Exercise: Only the final stretch of the data is wanted: reproduce the line containing "x)^2 + h^2 = a^2 \Rightarrow$" and each line after it, exactly.

Supplied material:

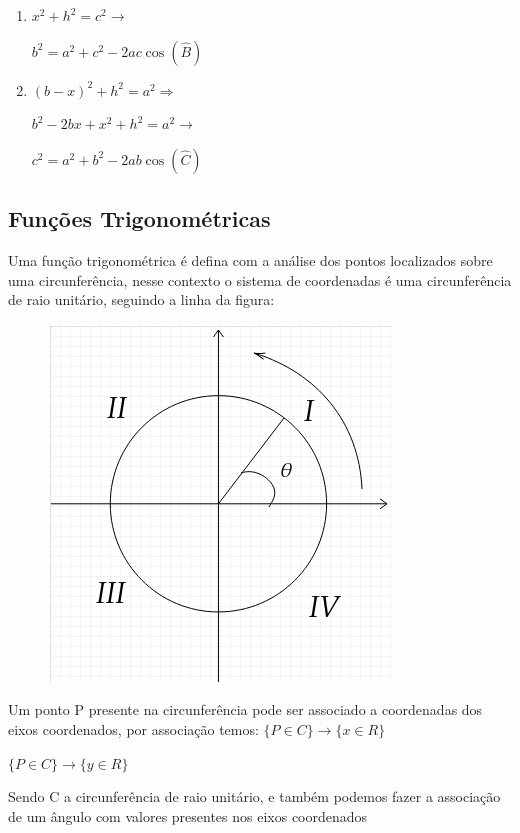 \begin{multicols*}{2}
\begin{enumerate}
        \item $x^2 + h^2 = c^2 \rightarrow$

              $b^2 = a^2 + c^2 - 2ac \cos (\widehat{B})$

        \item $(b - x)^2 + h^2 = a^2 \Rightarrow$

              $b^2 -2bx + x^2 + h^2 = a^2 \rightarrow$

              $ c^2 = a^2 + b^2 - 2ab \cos(\widehat{C}) $
    \end{enumerate}


    \subsection*{Funções Trigonométricas}

    Uma função trigonométrica é defina com a análise dos pontos localizados sobre uma circunferência, nesse contexto o sistema de coordenadas é uma circunferência de raio unitário, seguindo a linha da figura:

    \begin{figure}[H]
        \centering
        \includegraphics[scale=0.5]{assets/rafael/img31.png}
    \end{figure}

    Um ponto P presente na circunferência pode ser associado a coordenadas dos eixos coordenados, por associação temos:
    $\{ P \in C\} \rightarrow \{x \in R\}$

    $\{ P \in C\} \rightarrow \{y \in R\}$

    Sendo C a circunferência de raio unitário, e também podemos fazer a associação de um ângulo com valores presentes nos eixos coordenados


\end{multicols*}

Worked solution:
        \item $(b - x)^2 + h^2 = a^2 \Rightarrow$

              $b^2 -2bx + x^2 + h^2 = a^2 \rightarrow$

              $ c^2 = a^2 + b^2 - 2ab \cos(\widehat{C}) $
    \end{enumerate}


    \subsection*{Funções Trigonométricas}

    Uma função trigonométrica é defina com a análise dos pontos localizados sobre uma circunferência, nesse contexto o sistema de coordenadas é uma circunferência de raio unitário, seguindo a linha da figura:

    \begin{figure}[H]
        \centering
        \includegraphics[scale=0.5]{assets/rafael/img31.png}
    \end{figure}

    Um ponto P presente na circunferência pode ser associado a coordenadas dos eixos coordenados, por associação temos:
    $\{ P \in C\} \rightarrow \{x \in R\}$

    $\{ P \in C\} \rightarrow \{y \in R\}$

    Sendo C a circunferência de raio unitário, e também podemos fazer a associação de um ângulo com valores presentes nos eixos coordenados


\end{multicols*}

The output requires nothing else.